*** MATERIAL FOR THE TASK Section Begins ***

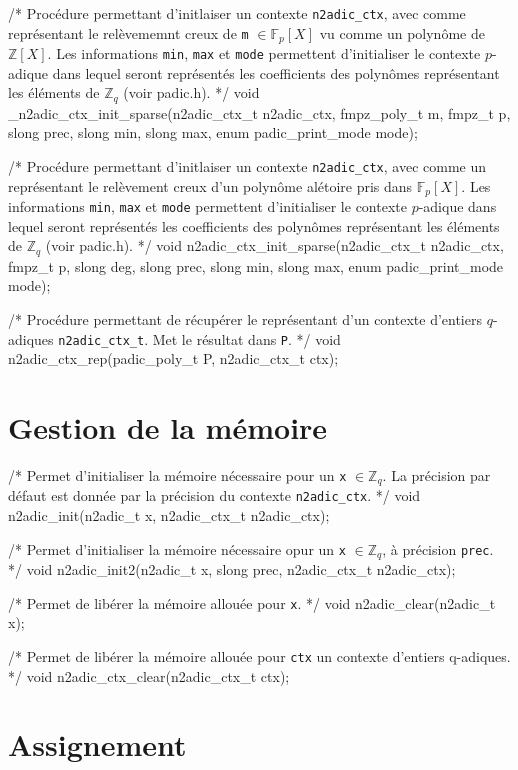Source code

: \documentclass[11pt]{article}
\begin{document}
/* Procédure permettant d'initlaiser un contexte \texttt{n2adic_ctx}, avec comme représentant le relèvememnt creux de \texttt{m} $\in \mathbb{F}_p[X]$ vu comme un polynôme de $\mathbb{Z}[X]$. Les informations \texttt{min}, \texttt{max} et \texttt{mode} permettent d'initialiser le contexte $p$-adique dans lequel seront représentés les coefficients des polynômes représentant les éléments de $\mathbb{Z}_q$ (voir padic.h). */
void _n2adic_ctx_init_sparse(n2adic_ctx_t n2adic_ctx, fmpz_poly_t m, fmpz_t p, slong prec, slong min, slong max, enum padic_print_mode mode);

/* Procédure permettant d'initlaiser un contexte \texttt{n2adic_ctx}, avec comme un représentant le relèvement creux d'un polynôme alétoire pris dans $\mathbb{F}_p[X]$. Les informations \texttt{min}, \texttt{max} et \texttt{mode} permettent d'initialiser le contexte $p$-adique dans lequel seront représentés les coefficients des polynômes représentant les éléments de $\mathbb{Z}_q$ (voir padic.h). */
void n2adic_ctx_init_sparse(n2adic_ctx_t n2adic_ctx, fmpz_t p, slong deg, slong prec, slong min, slong max, enum padic_print_mode mode);

/* Procédure permettant de récupérer le représentant d'un contexte d'entiers $q$-adiques \texttt{n2adic_ctx_t}. Met le résultat dans \texttt{P}. */
void n2adic_ctx_rep(padic_poly_t P, n2adic_ctx_t ctx);


\section{Gestion de la mémoire}

/* Permet d'initialiser la mémoire nécessaire pour un \texttt{x} $\in \mathbb{Z}_q$. La précision par défaut est donnée par la précision du contexte \texttt{n2adic_ctx}. */
void n2adic_init(n2adic_t x, n2adic_ctx_t n2adic_ctx);

/* Permet d'initialiser la mémoire nécessaire opur un \texttt{x} $\in \mathbb{Z}_q$, à précision \texttt{prec}. */
void n2adic_init2(n2adic_t x, slong prec, n2adic_ctx_t n2adic_ctx);

/* Permet de libérer la mémoire allouée pour \texttt{x}. */
void n2adic_clear(n2adic_t x);

/* Permet de libérer la mémoire allouée pour \texttt{ctx} un contexte d'entiers q-adiques. */
void n2adic_ctx_clear(n2adic_ctx_t ctx);


\section{Assignement}
\end{document}
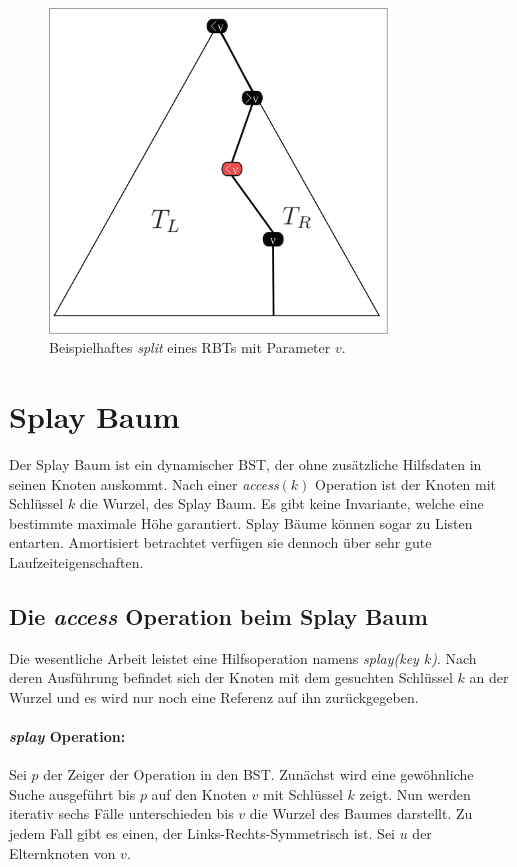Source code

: \documentclass[a4paper,12pt]{article}
\begin{document}
\begin{figure}[H]
	\centering
	\includegraphics[width=0.8\textwidth]{"Medien/RotSchwarzBaum/aufteilen"}
	\caption{Beispielhaftes \textit{split} eines RBTs mit Parameter $v$. }
	\label{fig:aufteilen}
\end{figure}


\section{Splay Baum}
Der  Splay Baum \cite{splay} ist ein dynamischer BST, der ohne zusätzliche Hilfsdaten in seinen Knoten auskommt. Nach einer \textit{access}$\left(k\right)$ Operation ist der Knoten mit Schlüssel $k$ die Wurzel, des Splay Baum. Es gibt keine Invariante, welche eine bestimmte maximale Höhe garantiert. Splay Bäume können sogar zu Listen entarten. Amortisiert betrachtet verfügen sie dennoch über sehr gute Laufzeiteigenschaften. 


\subsection{Die \textit{access} Operation beim Splay Baum }
Die wesentliche Arbeit leistet eine Hilfsoperation namens \textit{splay(key $k$)}. Nach deren Ausführung befindet sich der Knoten mit dem gesuchten Schlüssel $k$ an der Wurzel und es wird nur noch eine Referenz auf ihn zurückgegeben.

\paragraph{\textit{splay} Operation:}
Sei $p$ der Zeiger der Operation in den BST. Zunächst wird eine gewöhnliche Suche ausgeführt bis $p$ auf den Knoten $v$ mit Schlüssel $k$ zeigt. Nun werden iterativ sechs Fälle unterschieden bis $v$ die Wurzel des Baumes darstellt. Zu jedem Fall gibt es einen, der Links-Rechts-Symmetrisch ist. Sei $u$ der Elternknoten von $v$. 
\end{document}
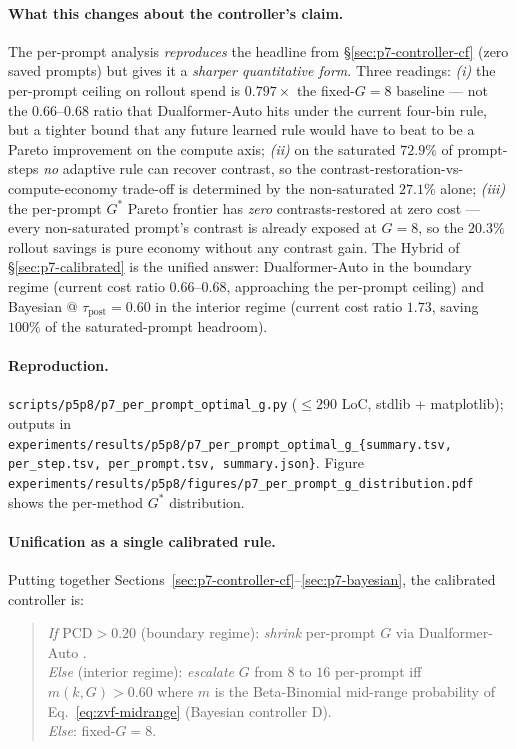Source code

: \paragraph{What this changes about the controller's claim.}
The per-prompt analysis \emph{reproduces} the headline from
\S\ref{sec:p7-controller-cf} (zero saved prompts) but gives it a
\emph{sharper quantitative form}. Three readings:
\emph{(i)} the per-prompt ceiling on rollout spend is $0.797\times$ the
fixed-$G{=}8$ baseline --- not the $0.66$--$0.68$ ratio that Dualformer-Auto
hits under the current four-bin rule, but a tighter bound that any future
learned rule would have to beat to be a Pareto improvement on the
compute axis; \emph{(ii)} on the saturated $72.9\%$ of prompt-steps
\emph{no} adaptive rule can recover contrast, so the
contrast-restoration-vs-compute-economy trade-off is determined by the
non-saturated $27.1\%$ alone; \emph{(iii)} the per-prompt $G^*$ Pareto
frontier has \emph{zero} contrasts-restored at zero cost --- every
non-saturated prompt's contrast is already exposed at $G{=}8$, so the
$20.3\%$ rollout savings is pure economy without any contrast gain.
The Hybrid of \S\ref{sec:p7-calibrated} is the unified answer: Dualformer-Auto
in the boundary regime (current cost ratio $0.66$--$0.68$, approaching
the per-prompt ceiling) and Bayesian @ $\tau_\text{post} = 0.60$ in the
interior regime (current cost ratio $1.73$, saving $100\%$ of the
saturated-prompt headroom).

\paragraph{Reproduction.}
\texttt{scripts/p5p8/p7\_per\_prompt\_optimal\_g.py} ($\leq 290$ LoC,
stdlib + matplotlib); outputs in
\texttt{experiments/results/p5p8/p7\_per\_prompt\_optimal\_g\_\{summary.tsv,
per\_step.tsv, per\_prompt.tsv, summary.json\}}.  Figure
\texttt{experiments/results/p5p8/figures/p7\_per\_prompt\_g\_distribution.pdf}
shows the per-method $G^*$ distribution.

\paragraph{Unification as a single calibrated rule.}
Putting together Sections~\ref{sec:p7-controller-cf}--\ref{sec:p7-bayesian},
the calibrated controller is:

\begin{quote}\small
\emph{If} $\mathrm{PCD} > 0.20$ (boundary regime): \emph{shrink} per-prompt
$G$ via Dualformer-Auto \citep{su2024dualformer}. \\
\emph{Else} (interior regime): \emph{escalate} $G$ from $8$ to $16$ per-prompt
iff $m(k, G) > 0.60$ where $m$ is the Beta-Binomial mid-range probability
of Eq.~\eqref{eq:zvf-midrange} (Bayesian controller D). \\
\emph{Else}: fixed-$G{=}8$.
\end{quote}

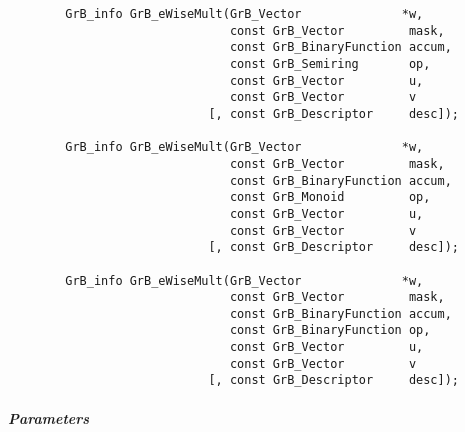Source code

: \begin{verbatim}
        GrB_info GrB_eWiseMult(GrB_Vector              *w,
                               const GrB_Vector         mask,
                               const GrB_BinaryFunction accum,
                               const GrB_Semiring       op, 
                               const GrB_Vector         u,
                               const GrB_Vector         v
                            [, const GrB_Descriptor     desc]);
                            
        GrB_info GrB_eWiseMult(GrB_Vector              *w,
                               const GrB_Vector         mask,
                               const GrB_BinaryFunction accum,
                               const GrB_Monoid         op, 
                               const GrB_Vector         u,
                               const GrB_Vector         v
                            [, const GrB_Descriptor     desc]);
                            
        GrB_info GrB_eWiseMult(GrB_Vector              *w,
                               const GrB_Vector         mask,
                               const GrB_BinaryFunction accum,
                               const GrB_BinaryFunction op, 
                               const GrB_Vector         u,
                               const GrB_Vector         v
                            [, const GrB_Descriptor     desc]);
\end{verbatim}

\subparagraph{Parameters}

*** MATERIAL FOR THE TASK Section Ends ***

#### [WHAT IS NEEDED]
Write out the records word for word. Pictures stay out.

#### [WRITTEN REPLY]
Source code

: \documentclass[11pt]{article}
\begin{document}
/* Procédure permettant d'initlaiser un contexte \texttt{n2adic_ctx}, avec comme représentant le relèvememnt creux de \texttt{m} $\in \mathbb{F}_p[X]$ vu comme un polynôme de $\mathbb{Z}[X]$. Les informations \texttt{min}, \texttt{max} et \texttt{mode} permettent d'initialiser le contexte $p$-adique dans lequel seront représentés les coefficients des polynômes représentant les éléments de $\mathbb{Z}_q$ (voir padic.h). */
void _n2adic_ctx_init_sparse(n2adic_ctx_t n2adic_ctx, fmpz_poly_t m, fmpz_t p, slong prec, slong min, slong max, enum padic_print_mode mode);

/* Procédure permettant d'initlaiser un contexte \texttt{n2adic_ctx}, avec comme un représentant le relèvement creux d'un polynôme alétoire pris dans $\mathbb{F}_p[X]$. Les informations \texttt{min}, \texttt{max} et \texttt{mode} permettent d'initialiser le contexte $p$-adique dans lequel seront représentés les coefficients des polynômes représentant les éléments de $\mathbb{Z}_q$ (voir padic.h). */
void n2adic_ctx_init_sparse(n2adic_ctx_t n2adic_ctx, fmpz_t p, slong deg, slong prec, slong min, slong max, enum padic_print_mode mode);

/* Procédure permettant de récupérer le représentant d'un contexte d'entiers $q$-adiques \texttt{n2adic_ctx_t}. Met le résultat dans \texttt{P}. */
void n2adic_ctx_rep(padic_poly_t P, n2adic_ctx_t ctx);


\section{Gestion de la mémoire}

/* Permet d'initialiser la mémoire nécessaire pour un \texttt{x} $\in \mathbb{Z}_q$. La précision par défaut est donnée par la précision du contexte \texttt{n2adic_ctx}. */
void n2adic_init(n2adic_t x, n2adic_ctx_t n2adic_ctx);

/* Permet d'initialiser la mémoire nécessaire opur un \texttt{x} $\in \mathbb{Z}_q$, à précision \texttt{prec}. */
void n2adic_init2(n2adic_t x, slong prec, n2adic_ctx_t n2adic_ctx);

/* Permet de libérer la mémoire allouée pour \texttt{x}. */
void n2adic_clear(n2adic_t x);

/* Permet de libérer la mémoire allouée pour \texttt{ctx} un contexte d'entiers q-adiques. */
void n2adic_ctx_clear(n2adic_ctx_t ctx);


\section{Assignement}
\end{document}
Source code

: \documentclass[a4paper,12pt]{article}
\begin{document}
\begin{figure}[H]
	\centering
	\includegraphics[width=0.8\textwidth]{"Medien/RotSchwarzBaum/aufteilen"}
	\caption{Beispielhaftes \textit{split} eines RBTs mit Parameter $v$. }
	\label{fig:aufteilen}
\end{figure}


\section{Splay Baum}
Der  Splay Baum \cite{splay} ist ein dynamischer BST, der ohne zusätzliche Hilfsdaten in seinen Knoten auskommt. Nach einer \textit{access}$\left(k\right)$ Operation ist der Knoten mit Schlüssel $k$ die Wurzel, des Splay Baum. Es gibt keine Invariante, welche eine bestimmte maximale Höhe garantiert. Splay Bäume können sogar zu Listen entarten. Amortisiert betrachtet verfügen sie dennoch über sehr gute Laufzeiteigenschaften. 


\subsection{Die \textit{access} Operation beim Splay Baum }
Die wesentliche Arbeit leistet eine Hilfsoperation namens \textit{splay(key $k$)}. Nach deren Ausführung befindet sich der Knoten mit dem gesuchten Schlüssel $k$ an der Wurzel und es wird nur noch eine Referenz auf ihn zurückgegeben.

\paragraph{\textit{splay} Operation:}
Sei $p$ der Zeiger der Operation in den BST. Zunächst wird eine gewöhnliche Suche ausgeführt bis $p$ auf den Knoten $v$ mit Schlüssel $k$ zeigt. Nun werden iterativ sechs Fälle unterschieden bis $v$ die Wurzel des Baumes darstellt. Zu jedem Fall gibt es einen, der Links-Rechts-Symmetrisch ist. Sei $u$ der Elternknoten von $v$. 
\end{document}
Source code

: \paragraph{What this changes about the controller's claim.}
The per-prompt analysis \emph{reproduces} the headline from
\S\ref{sec:p7-controller-cf} (zero saved prompts) but gives it a
\emph{sharper quantitative form}. Three readings:
\emph{(i)} the per-prompt ceiling on rollout spend is $0.797\times$ the
fixed-$G{=}8$ baseline --- not the $0.66$--$0.68$ ratio that Dualformer-Auto
hits under the current four-bin rule, but a tighter bound that any future
learned rule would have to beat to be a Pareto improvement on the
compute axis; \emph{(ii)} on the saturated $72.9\%$ of prompt-steps
\emph{no} adaptive rule can recover contrast, so the
contrast-restoration-vs-compute-economy trade-off is determined by the
non-saturated $27.1\%$ alone; \emph{(iii)} the per-prompt $G^*$ Pareto
frontier has \emph{zero} contrasts-restored at zero cost --- every
non-saturated prompt's contrast is already exposed at $G{=}8$, so the
$20.3\%$ rollout savings is pure economy without any contrast gain.
The Hybrid of \S\ref{sec:p7-calibrated} is the unified answer: Dualformer-Auto
in the boundary regime (current cost ratio $0.66$--$0.68$, approaching
the per-prompt ceiling) and Bayesian @ $\tau_\text{post} = 0.60$ in the
interior regime (current cost ratio $1.73$, saving $100\%$ of the
saturated-prompt headroom).

\paragraph{Reproduction.}
\texttt{scripts/p5p8/p7\_per\_prompt\_optimal\_g.py} ($\leq 290$ LoC,
stdlib + matplotlib); outputs in
\texttt{experiments/results/p5p8/p7\_per\_prompt\_optimal\_g\_\{summary.tsv,
per\_step.tsv, per\_prompt.tsv, summary.json\}}.  Figure
\texttt{experiments/results/p5p8/figures/p7\_per\_prompt\_g\_distribution.pdf}
shows the per-method $G^*$ distribution.

\paragraph{Unification as a single calibrated rule.}
Putting together Sections~\ref{sec:p7-controller-cf}--\ref{sec:p7-bayesian},
the calibrated controller is:

\begin{quote}\small
\emph{If} $\mathrm{PCD} > 0.20$ (boundary regime): \emph{shrink} per-prompt
$G$ via Dualformer-Auto \citep{su2024dualformer}. \\
\emph{Else} (interior regime): \emph{escalate} $G$ from $8$ to $16$ per-prompt
iff $m(k, G) > 0.60$ where $m$ is the Beta-Binomial mid-range probability
of Eq.~\eqref{eq:zvf-midrange} (Bayesian controller D). \\
\emph{Else}: fixed-$G{=}8$.
\end{quote}

Source code

: \begin{verbatim}
        GrB_info GrB_eWiseMult(GrB_Vector              *w,
                               const GrB_Vector         mask,
                               const GrB_BinaryFunction accum,
                               const GrB_Semiring       op, 
                               const GrB_Vector         u,
                               const GrB_Vector         v
                            [, const GrB_Descriptor     desc]);
                            
        GrB_info GrB_eWiseMult(GrB_Vector              *w,
                               const GrB_Vector         mask,
                               const GrB_BinaryFunction accum,
                               const GrB_Monoid         op, 
                               const GrB_Vector         u,
                               const GrB_Vector         v
                            [, const GrB_Descriptor     desc]);
                            
        GrB_info GrB_eWiseMult(GrB_Vector              *w,
                               const GrB_Vector         mask,
                               const GrB_BinaryFunction accum,
                               const GrB_BinaryFunction op, 
                               const GrB_Vector         u,
                               const GrB_Vector         v
                            [, const GrB_Descriptor     desc]);
\end{verbatim}

\subparagraph{Parameters}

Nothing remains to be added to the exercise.